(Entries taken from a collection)
* * * *

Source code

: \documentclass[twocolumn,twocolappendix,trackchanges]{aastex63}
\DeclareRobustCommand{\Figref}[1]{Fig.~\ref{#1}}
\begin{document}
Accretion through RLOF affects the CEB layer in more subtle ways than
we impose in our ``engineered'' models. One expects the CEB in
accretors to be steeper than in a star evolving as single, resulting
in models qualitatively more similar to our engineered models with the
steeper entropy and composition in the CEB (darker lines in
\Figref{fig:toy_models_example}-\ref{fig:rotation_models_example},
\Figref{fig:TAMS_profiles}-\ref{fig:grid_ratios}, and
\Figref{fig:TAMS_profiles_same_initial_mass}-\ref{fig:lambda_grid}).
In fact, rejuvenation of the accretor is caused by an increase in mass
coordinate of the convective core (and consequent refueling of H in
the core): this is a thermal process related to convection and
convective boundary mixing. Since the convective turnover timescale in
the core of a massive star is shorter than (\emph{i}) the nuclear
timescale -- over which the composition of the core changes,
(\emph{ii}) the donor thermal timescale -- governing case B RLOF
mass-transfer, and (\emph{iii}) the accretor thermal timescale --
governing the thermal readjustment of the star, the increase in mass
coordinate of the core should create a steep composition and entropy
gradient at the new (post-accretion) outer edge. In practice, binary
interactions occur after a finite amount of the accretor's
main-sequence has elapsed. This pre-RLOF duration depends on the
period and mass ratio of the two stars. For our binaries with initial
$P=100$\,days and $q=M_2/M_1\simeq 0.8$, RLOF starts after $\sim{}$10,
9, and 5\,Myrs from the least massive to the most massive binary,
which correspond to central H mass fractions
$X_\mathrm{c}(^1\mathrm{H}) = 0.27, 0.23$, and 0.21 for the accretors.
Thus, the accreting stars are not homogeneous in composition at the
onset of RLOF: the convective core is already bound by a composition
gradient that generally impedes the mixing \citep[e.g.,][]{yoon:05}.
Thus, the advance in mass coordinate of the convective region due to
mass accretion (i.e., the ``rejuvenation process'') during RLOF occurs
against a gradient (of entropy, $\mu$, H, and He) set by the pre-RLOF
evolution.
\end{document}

* * * *

* EXERCISE BRIEF
Check each line of the data above, and please copy the ones in which the string "RLOF" occurs.

* TASK SOLUTION
Accretion through RLOF affects the CEB layer in more subtle ways than
(\emph{ii}) the donor thermal timescale -- governing case B RLOF
main-sequence has elapsed. This pre-RLOF duration depends on the
$P=100$\,days and $q=M_2/M_1\simeq 0.8$, RLOF starts after $\sim{}$10,
onset of RLOF: the convective core is already bound by a composition
mass accretion (i.e., the ``rejuvenation process'') during RLOF occurs
against a gradient (of entropy, $\mu$, H, and He) set by the pre-RLOF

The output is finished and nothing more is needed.